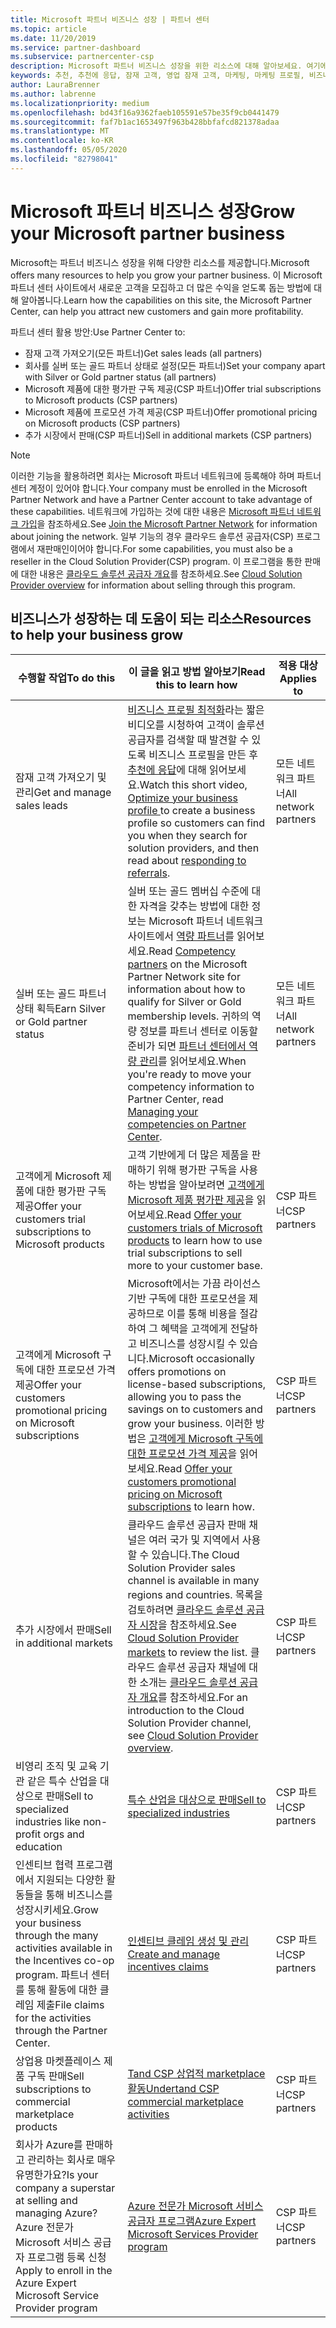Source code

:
 ```yaml
---
title: Microsoft 파트너 비즈니스 성장 | 파트너 센터
ms.topic: article
ms.date: 11/20/2019
ms.service: partner-dashboard
ms.subservice: partnercenter-csp
description: Microsoft 파트너 비즈니스 성장을 위한 리소스에 대해 알아보세요. 여기에는 Microsoft에서 판매 잠재 고객 (조회)을 가져오는 방법이 포함 됩니다.
keywords: 추천, 추천에 응답, 잠재 고객, 영업 잠재 고객, 마케팅, 마케팅 프로필, 비즈니스 프로필, 비즈니스 성장, 비즈니스 기회, 역량, 실버 멤버십, 골드 멤버십, 평가판 제품, 시장 확장, 국가별 클라우드
author: LauraBrenner
ms.author: labrenne
ms.localizationpriority: medium
ms.openlocfilehash: bd43f16a9362faeb105591e57be35f9cb0441479
ms.sourcegitcommit: faf7b1ac1653497f963b428bbfafcd821378adaa
ms.translationtype: MT
ms.contentlocale: ko-KR
ms.lasthandoff: 05/05/2020
ms.locfileid: "82798041"
---
```

# <a name="grow-your-microsoft-partner-business"></a><span data-ttu-id="26723-105">Microsoft 파트너 비즈니스 성장</span><span class="sxs-lookup"><span data-stu-id="26723-105">Grow your Microsoft partner business</span></span> 

<span data-ttu-id="26723-106">Microsoft는 파트너 비즈니스 성장을 위해 다양한 리소스를 제공합니다.</span><span class="sxs-lookup"><span data-stu-id="26723-106">Microsoft offers many resources to help you grow your partner business.</span></span> <span data-ttu-id="26723-107">이 Microsoft 파트너 센터 사이트에서 새로운 고객을 모집하고 더 많은 수익을 얻도록 돕는 방법에 대해 알아봅니다.</span><span class="sxs-lookup"><span data-stu-id="26723-107">Learn how the capabilities on this site, the Microsoft Partner Center, can help you attract new customers and gain more profitability.</span></span>

<span data-ttu-id="26723-108">파트너 센터 활용 방안:</span><span class="sxs-lookup"><span data-stu-id="26723-108">Use Partner Center to:</span></span>

- <span data-ttu-id="26723-109">잠재 고객 가져오기(모든 파트너)</span><span class="sxs-lookup"><span data-stu-id="26723-109">Get sales leads (all partners)</span></span>
- <span data-ttu-id="26723-110">회사를 실버 또는 골드 파트너 상태로 설정(모든 파트너)</span><span class="sxs-lookup"><span data-stu-id="26723-110">Set your company apart with Silver or Gold partner status (all partners)</span></span>
- <span data-ttu-id="26723-111">Microsoft 제품에 대한 평가판 구독 제공(CSP 파트너)</span><span class="sxs-lookup"><span data-stu-id="26723-111">Offer trial subscriptions to Microsoft products (CSP partners)</span></span>
- <span data-ttu-id="26723-112">Microsoft 제품에 프로모션 가격 제공(CSP 파트너)</span><span class="sxs-lookup"><span data-stu-id="26723-112">Offer promotional pricing on Microsoft products (CSP partners)</span></span>
- <span data-ttu-id="26723-113">추가 시장에서 판매(CSP 파트너)</span><span class="sxs-lookup"><span data-stu-id="26723-113">Sell in additional markets (CSP partners)</span></span>

> [!NOTE]  
> <span data-ttu-id="26723-114">이러한 기능을 활용하려면 회사는 Microsoft 파트너 네트워크에 등록해야 하며 파트너 센터 계정이 있어야 합니다.</span><span class="sxs-lookup"><span data-stu-id="26723-114">Your company must be enrolled in the Microsoft Partner Network and have a Partner Center account to take advantage of these capabilities.</span></span> <span data-ttu-id="26723-115">네트워크에 가입하는 것에 대한 내용은 [Microsoft 파트너 네트워크 가입](mpn-overview.md)을 참조하세요.</span><span class="sxs-lookup"><span data-stu-id="26723-115">See [Join the Microsoft Partner Network](mpn-overview.md) for information about joining the network.</span></span> <span data-ttu-id="26723-116">일부 기능의 경우 클라우드 솔루션 공급자(CSP) 프로그램에서 재판매인이어야 합니다.</span><span class="sxs-lookup"><span data-stu-id="26723-116">For some capabilities, you must also be a reseller in the Cloud Solution Provider(CSP) program.</span></span> <span data-ttu-id="26723-117">이 프로그램을 통한 판매에 대한 내용은 [클라우드 솔루션 공급자 개요](csp-overview.md)를 참조하세요.</span><span class="sxs-lookup"><span data-stu-id="26723-117">See [Cloud Solution Provider overview](csp-overview.md) for information about selling through this program.</span></span>

## <a name="resources-to-help-your-business-grow"></a><span data-ttu-id="26723-118">비즈니스가 성장하는 데 도움이 되는 리소스</span><span class="sxs-lookup"><span data-stu-id="26723-118">Resources to help your business grow</span></span>

|  <span data-ttu-id="26723-119">**수행할 작업**</span><span class="sxs-lookup"><span data-stu-id="26723-119">**To do this**</span></span>  |  <span data-ttu-id="26723-120">**이 글을 읽고 방법 알아보기**</span><span class="sxs-lookup"><span data-stu-id="26723-120">**Read this to learn how**</span></span>  |  <span data-ttu-id="26723-121">**적용 대상**</span><span class="sxs-lookup"><span data-stu-id="26723-121">**Applies to**</span></span>  |
|--------------|-----------|--------------
| <span data-ttu-id="26723-122">잠재 고객 가져오기 및 관리</span><span class="sxs-lookup"><span data-stu-id="26723-122">Get and manage sales leads</span></span> | <span data-ttu-id="26723-123">[비즈니스 프로필 최적화](https://player.vimeo.com/video/252788046 )라는 짧은 비디오를 시청하여 고객이 솔루션 공급자를 검색할 때 발견할 수 있도록 비즈니스 프로필을 만든 후 [추천에 응답](responding-to-referrals.md)에 대해 읽어보세요.</span><span class="sxs-lookup"><span data-stu-id="26723-123">Watch this short video, [Optimize your business profile ](https://player.vimeo.com/video/252788046 ) to create a business profile so customers can find you when they search for solution providers, and then read about [responding to referrals](responding-to-referrals.md).</span></span> | <span data-ttu-id="26723-124">모든 네트워크 파트너</span><span class="sxs-lookup"><span data-stu-id="26723-124">All network partners</span></span> |
| <span data-ttu-id="26723-125">실버 또는 골드 파트너 상태 획득</span><span class="sxs-lookup"><span data-stu-id="26723-125">Earn Silver or Gold partner status</span></span> | <span data-ttu-id="26723-126">실버 또는 골드 멤버십 수준에 대한 자격을 갖추는 방법에 대한 정보는 Microsoft 파트너 네트워크 사이트에서 [역량 파트너](https://partner.microsoft.com/membership/competencies)를 읽어보세요.</span><span class="sxs-lookup"><span data-stu-id="26723-126">Read [Competency partners](https://partner.microsoft.com/membership/competencies) on the Microsoft Partner Network site for information about how to qualify for Silver or Gold membership levels.</span></span> <span data-ttu-id="26723-127">귀하의 역량 정보를 파트너 센터로 이동할 준비가 되면 [파트너 센터에서 역량 관리](competencies.md)를 읽어보세요.</span><span class="sxs-lookup"><span data-stu-id="26723-127">When you're ready to move your competency information to Partner Center, read [Managing your competencies on Partner Center](competencies.md).</span></span> | <span data-ttu-id="26723-128">모든 네트워크 파트너</span><span class="sxs-lookup"><span data-stu-id="26723-128">All network partners</span></span> |
| <span data-ttu-id="26723-129">고객에게 Microsoft 제품에 대한 평가판 구독 제공</span><span class="sxs-lookup"><span data-stu-id="26723-129">Offer your customers trial subscriptions to Microsoft products</span></span> | <span data-ttu-id="26723-130">고객 기반에게 더 많은 제품을 판매하기 위해 평가판 구독을 사용하는 방법을 알아보려면 [고객에게 Microsoft 제품 평가판 제공](offer-your-customers-trials-of-microsoft-products.md)을 읽어보세요.</span><span class="sxs-lookup"><span data-stu-id="26723-130">Read [Offer your customers trials of Microsoft products](offer-your-customers-trials-of-microsoft-products.md) to learn how to use trial subscriptions to sell more to your customer base.</span></span>| <span data-ttu-id="26723-131">CSP 파트너</span><span class="sxs-lookup"><span data-stu-id="26723-131">CSP partners</span></span> |
| <span data-ttu-id="26723-132">고객에게 Microsoft 구독에 대한 프로모션 가격 제공</span><span class="sxs-lookup"><span data-stu-id="26723-132">Offer your customers promotional pricing on Microsoft subscriptions</span></span> | <span data-ttu-id="26723-133">Microsoft에서는 가끔 라이선스 기반 구독에 대한 프로모션을 제공하므로 이를 통해 비용을 절감하여 그 혜택을 고객에게 전달하고 비즈니스를 성장시킬 수 있습니다.</span><span class="sxs-lookup"><span data-stu-id="26723-133">Microsoft occasionally offers promotions on license-based subscriptions, allowing you to pass the savings on to customers and grow your business.</span></span> <span data-ttu-id="26723-134">이러한 방법은 [고객에게 Microsoft 구독에 대한 프로모션 가격 제공](promotions.md)을 읽어보세요.</span><span class="sxs-lookup"><span data-stu-id="26723-134">Read [Offer your customers promotional pricing on Microsoft subscriptions](promotions.md) to learn how.</span></span> | <span data-ttu-id="26723-135">CSP 파트너</span><span class="sxs-lookup"><span data-stu-id="26723-135">CSP partners</span></span> |
| <span data-ttu-id="26723-136">추가 시장에서 판매</span><span class="sxs-lookup"><span data-stu-id="26723-136">Sell in additional markets</span></span> | <span data-ttu-id="26723-137">클라우드 솔루션 공급자 판매 채널은 여러 국가 및 지역에서 사용할 수 있습니다.</span><span class="sxs-lookup"><span data-stu-id="26723-137">The Cloud Solution Provider sales channel is available in many regions and countries.</span></span> <span data-ttu-id="26723-138">목록을 검토하려면 [클라우드 솔루션 공급자 시장](agreements.md)을 참조하세요.</span><span class="sxs-lookup"><span data-stu-id="26723-138">See [Cloud Solution Provider markets](agreements.md) to review the list.</span></span> <span data-ttu-id="26723-139">클라우드 솔루션 공급자 채널에 대한 소개는 [클라우드 솔루션 공급자 개요](csp-overview.md)를 참조하세요.</span><span class="sxs-lookup"><span data-stu-id="26723-139">For an introduction to the Cloud Solution Provider channel, see [Cloud Solution Provider overview](csp-overview.md).</span></span>  | <span data-ttu-id="26723-140">CSP 파트너</span><span class="sxs-lookup"><span data-stu-id="26723-140">CSP partners</span></span> |
<span data-ttu-id="26723-141">비영리 조직 및 교육 기관 같은 특수 산업을 대상으로 판매</span><span class="sxs-lookup"><span data-stu-id="26723-141">Sell to specialized industries like non-profit orgs and education</span></span>|[<span data-ttu-id="26723-142">특수 산업을 대상으로 판매</span><span class="sxs-lookup"><span data-stu-id="26723-142">Sell to specialized industries</span></span>](get-special-pricing-for-offers.md)|<span data-ttu-id="26723-143">CSP 파트너</span><span class="sxs-lookup"><span data-stu-id="26723-143">CSP partners</span></span>|
|<span data-ttu-id="26723-144">인센티브 협력 프로그램에서 지원되는 다양한 활동들을 통해 비즈니스를 성장시키세요.</span><span class="sxs-lookup"><span data-stu-id="26723-144">Grow your business through the many activities available in the Incentives co-op program.</span></span> <span data-ttu-id="26723-145">파트너 센터를 통해 활동에 대한 클레임 제출</span><span class="sxs-lookup"><span data-stu-id="26723-145">File claims for the activities through the Partner Center.</span></span>| [<span data-ttu-id="26723-146">인센티브 클레임 생성 및 관리</span><span class="sxs-lookup"><span data-stu-id="26723-146">Create and manage incentives claims</span></span>](create-incentives-claims.md)|<span data-ttu-id="26723-147">CSP 파트너</span><span class="sxs-lookup"><span data-stu-id="26723-147">CSP partners</span></span>|
|<span data-ttu-id="26723-148">상업용 마켓플레이스 제품 구독 판매</span><span class="sxs-lookup"><span data-stu-id="26723-148">Sell subscriptions to commercial marketplace products</span></span>|[<span data-ttu-id="26723-149">Tand CSP 상업적 marketplace 활동</span><span class="sxs-lookup"><span data-stu-id="26723-149">Undertand CSP commercial marketplace activities</span></span>](csp-commercial-marketplace-overview.md)|<span data-ttu-id="26723-150">CSP 파트너</span><span class="sxs-lookup"><span data-stu-id="26723-150">CSP partners</span></span>|
|<span data-ttu-id="26723-151">회사가 Azure를 판매하고 관리하는 회사로 매우 유명한가요?</span><span class="sxs-lookup"><span data-stu-id="26723-151">Is your company a superstar at selling and managing Azure?</span></span> <span data-ttu-id="26723-152">Azure 전문가 Microsoft 서비스 공급자 프로그램 등록 신청</span><span class="sxs-lookup"><span data-stu-id="26723-152">Apply to enroll in the Azure Expert Microsoft Service Provider program</span></span>|[<span data-ttu-id="26723-153">Azure 전문가 Microsoft 서비스 공급자 프로그램</span><span class="sxs-lookup"><span data-stu-id="26723-153">Azure Expert Microsoft Services Provider program</span></span>](azure-expert-msp.md)|<span data-ttu-id="26723-154">CSP 파트너</span><span class="sxs-lookup"><span data-stu-id="26723-154">CSP partners</span></span>|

Brief - Scanning the data above, count the lines in which the string "author" occurs and state only the count.

Response area - 2